Si su padre quiere hablar conmigo, eso sólo significa una cosa: ya lo sabe. Por un lado, me pone más nervioso que antes de mi primera lección en Maxton Hall, por otro lado, me siento casi... ?aliviado? Los últimos días han sido ciertamente uno de los más difíciles de mi vida. Perdí mi trabajo y probablemente mi carrera como profesor. Pero en toda esta desesperanza, también está el pensamiento de Lydia. Lydia, con la que quizás ahora pueda contar con un conjunto al futuro, sin miedo y remordimientos constantes. Es un precio alto, pero vale la pena.
Salgo del ascensor en último lugar. Otra recepción. Una mujer de pelo oscuro me saluda con una sonrisa profesional.
—El Sr. Sutton, ?verdad? Espere aquí, por favor. El Sr. Beaufort le verá dentro de un momento.— Está se?alando las sillas al final del pasillo.
Voy en la dirección que me indica, pero no me siento, sólo estoy de pie junto a la ventana con una impresionante vista de Londres.
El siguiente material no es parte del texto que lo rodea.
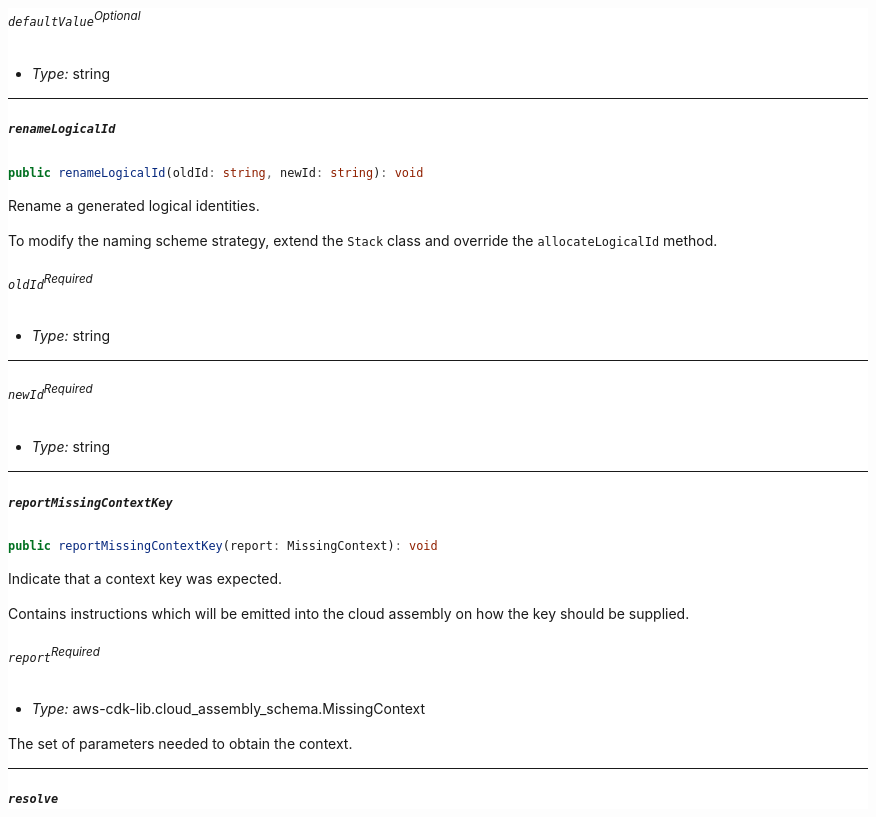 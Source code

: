 ###### `defaultValue`<sup>Optional</sup> <a name="defaultValue" id="low-cost-ecs.LowCostECS.regionalFact.parameter.defaultValue"></a>

- *Type:* string

---

##### `renameLogicalId` <a name="renameLogicalId" id="low-cost-ecs.LowCostECS.renameLogicalId"></a>

```typescript
public renameLogicalId(oldId: string, newId: string): void
```

Rename a generated logical identities.

To modify the naming scheme strategy, extend the `Stack` class and
override the `allocateLogicalId` method.

###### `oldId`<sup>Required</sup> <a name="oldId" id="low-cost-ecs.LowCostECS.renameLogicalId.parameter.oldId"></a>

- *Type:* string

---

###### `newId`<sup>Required</sup> <a name="newId" id="low-cost-ecs.LowCostECS.renameLogicalId.parameter.newId"></a>

- *Type:* string

---

##### `reportMissingContextKey` <a name="reportMissingContextKey" id="low-cost-ecs.LowCostECS.reportMissingContextKey"></a>

```typescript
public reportMissingContextKey(report: MissingContext): void
```

Indicate that a context key was expected.

Contains instructions which will be emitted into the cloud assembly on how
the key should be supplied.

###### `report`<sup>Required</sup> <a name="report" id="low-cost-ecs.LowCostECS.reportMissingContextKey.parameter.report"></a>

- *Type:* aws-cdk-lib.cloud_assembly_schema.MissingContext

The set of parameters needed to obtain the context.

---

##### `resolve` <a name="resolve" id="low-cost-ecs.LowCostECS.resolve"></a>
Miro la ciudad donde crecí. El Támesis brilla con el sol de primavera, recordando una suavidad que no cabe en la tormenta que llevo dentro.
—Sr. Sutton, por favor, pase.— La asistente me informa.
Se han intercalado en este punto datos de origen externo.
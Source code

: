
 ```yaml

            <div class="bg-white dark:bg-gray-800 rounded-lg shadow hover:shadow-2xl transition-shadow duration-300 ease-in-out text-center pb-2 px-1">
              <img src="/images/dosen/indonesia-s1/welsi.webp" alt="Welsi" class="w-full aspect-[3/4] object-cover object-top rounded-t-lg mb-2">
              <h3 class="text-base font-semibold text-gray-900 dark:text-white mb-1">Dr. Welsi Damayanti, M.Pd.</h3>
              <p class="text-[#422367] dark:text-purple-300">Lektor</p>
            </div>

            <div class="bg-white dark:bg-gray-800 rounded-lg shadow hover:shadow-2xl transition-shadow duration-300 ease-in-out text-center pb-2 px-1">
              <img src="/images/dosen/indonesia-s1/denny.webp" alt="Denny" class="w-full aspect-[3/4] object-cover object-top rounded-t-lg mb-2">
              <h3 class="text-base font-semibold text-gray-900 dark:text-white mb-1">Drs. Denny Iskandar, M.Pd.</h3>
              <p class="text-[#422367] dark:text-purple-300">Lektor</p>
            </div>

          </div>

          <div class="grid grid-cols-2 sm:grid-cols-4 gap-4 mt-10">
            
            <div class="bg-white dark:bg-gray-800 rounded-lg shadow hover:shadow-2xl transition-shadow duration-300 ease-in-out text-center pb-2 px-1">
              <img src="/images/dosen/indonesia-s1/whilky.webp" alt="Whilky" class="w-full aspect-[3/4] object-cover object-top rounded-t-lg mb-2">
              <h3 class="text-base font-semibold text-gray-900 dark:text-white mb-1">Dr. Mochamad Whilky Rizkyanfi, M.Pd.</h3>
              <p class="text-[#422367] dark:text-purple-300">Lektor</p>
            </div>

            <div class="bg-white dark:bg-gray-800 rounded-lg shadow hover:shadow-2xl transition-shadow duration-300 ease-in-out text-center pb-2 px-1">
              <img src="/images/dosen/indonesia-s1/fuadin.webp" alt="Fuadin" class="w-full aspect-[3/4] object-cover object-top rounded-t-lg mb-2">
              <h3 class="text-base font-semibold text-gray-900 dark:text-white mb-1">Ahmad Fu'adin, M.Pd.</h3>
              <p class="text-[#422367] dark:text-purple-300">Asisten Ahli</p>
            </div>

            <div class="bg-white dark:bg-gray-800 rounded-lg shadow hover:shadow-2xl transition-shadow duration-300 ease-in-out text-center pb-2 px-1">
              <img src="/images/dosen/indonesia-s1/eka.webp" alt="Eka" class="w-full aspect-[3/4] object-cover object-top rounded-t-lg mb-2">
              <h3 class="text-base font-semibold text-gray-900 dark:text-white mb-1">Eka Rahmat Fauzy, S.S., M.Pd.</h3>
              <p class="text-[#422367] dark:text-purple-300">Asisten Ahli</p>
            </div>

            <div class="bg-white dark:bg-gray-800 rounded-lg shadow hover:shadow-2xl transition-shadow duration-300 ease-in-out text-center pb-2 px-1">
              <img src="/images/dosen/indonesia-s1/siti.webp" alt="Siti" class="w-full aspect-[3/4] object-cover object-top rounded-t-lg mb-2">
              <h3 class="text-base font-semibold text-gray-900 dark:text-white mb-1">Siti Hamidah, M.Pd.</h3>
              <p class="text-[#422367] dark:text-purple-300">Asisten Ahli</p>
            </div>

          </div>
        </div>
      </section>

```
—Gracias.— Yo respondo a la crisálida.
Y luego respiro profundamente, paso una fila de sillas y toco el mango.
La oficina del padre de Lydia se ve igual que el resto del edificio: limpia, fría, sin emociones. A la derecha hay un armario de documentos de aluminio, junto a él un sofá gris con patas de metal. A la izquierda veo un 84
gran escritorio con una tapa de cristal.
El Sr. Beaufort está detrás, junto a la ventana. Se ha enredado las manos a la espalda y se da la vuelta sólo cuando la puerta se cierra detrás de mí con un crujido silencioso. Me mira con frialdad.
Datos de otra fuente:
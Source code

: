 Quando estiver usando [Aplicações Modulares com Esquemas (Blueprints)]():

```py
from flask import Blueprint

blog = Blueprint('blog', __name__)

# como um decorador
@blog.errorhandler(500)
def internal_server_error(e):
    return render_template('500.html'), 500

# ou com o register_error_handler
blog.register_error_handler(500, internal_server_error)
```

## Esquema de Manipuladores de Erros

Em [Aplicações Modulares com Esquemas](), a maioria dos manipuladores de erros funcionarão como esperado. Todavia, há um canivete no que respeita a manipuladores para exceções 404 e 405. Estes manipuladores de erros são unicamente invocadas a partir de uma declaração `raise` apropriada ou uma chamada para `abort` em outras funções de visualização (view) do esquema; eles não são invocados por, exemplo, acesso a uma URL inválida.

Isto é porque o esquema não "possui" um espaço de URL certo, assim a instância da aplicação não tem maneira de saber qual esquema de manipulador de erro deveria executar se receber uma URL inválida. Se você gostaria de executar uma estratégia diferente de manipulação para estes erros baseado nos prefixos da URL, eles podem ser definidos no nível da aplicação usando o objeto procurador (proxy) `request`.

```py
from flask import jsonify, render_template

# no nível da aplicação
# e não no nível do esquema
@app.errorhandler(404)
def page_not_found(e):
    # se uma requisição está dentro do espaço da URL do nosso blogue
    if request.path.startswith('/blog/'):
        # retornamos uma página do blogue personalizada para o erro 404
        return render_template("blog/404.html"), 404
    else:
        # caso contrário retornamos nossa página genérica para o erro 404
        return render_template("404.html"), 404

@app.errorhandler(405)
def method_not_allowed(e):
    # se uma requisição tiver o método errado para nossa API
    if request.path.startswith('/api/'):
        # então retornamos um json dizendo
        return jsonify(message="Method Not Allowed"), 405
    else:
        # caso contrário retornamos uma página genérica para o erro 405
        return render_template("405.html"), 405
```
—Siéntese, Sutton— tira y apunta a la silla frente al escritorio.
Al principio, estoy enfadado por la falta de saludo, pero sigo sus instrucciones. —Buenos días, Sr. Beaufort.
Camina hasta el escritorio, se sienta también, apoya sus codos en el mostrador de vidrio. En un lado hay un ordenador con un monitor negro, en el otro lado se acumulan montones de papeles; veo catálogos y bocetos.
Mantengo los ojos en ellos durante un tiempo, pero pronto vuelvo a Beaufort.
—Probablemente adivine por qué lo llame...— empieza, sin mostrar ninguna emoción.
—Supongo...— lo admito.
—Supongo que mi hija le informó sobre la mudanza.
Tranquilamente le devuelvo la mirada e intento que no sepa que no tengo ni idea de lo que está hablando.
—No puedes volver atrás en el tiempo. Pero le aconsejo que no desperdicie sus estudios en Oxford en un asunto que no va a suceder de todos modos.
La forma en que subestima nuestra relación con unas pocas palabras es como un golpe en el pecho. No me conoce en absoluto. No tiene ni idea de lo que tenemos en común, de lo mucho que nos ayudamos mutuamente.
No entiende que nos necesitamos el uno al otro, ahora más que nunca. No contaba con su bendición cuando llegué aquí. Ningún padre quiere que su hija se asocie con un profesor de su escuela, eso es obvio. Pero no hay ni 85
una pizca de respeto en la forma en que me habla, y el hecho de que quiera intimidarme es ridículo. No me importa su poder y su dinero. No me dirá qué hacer o no hacer, y no me amenazará con seguridad.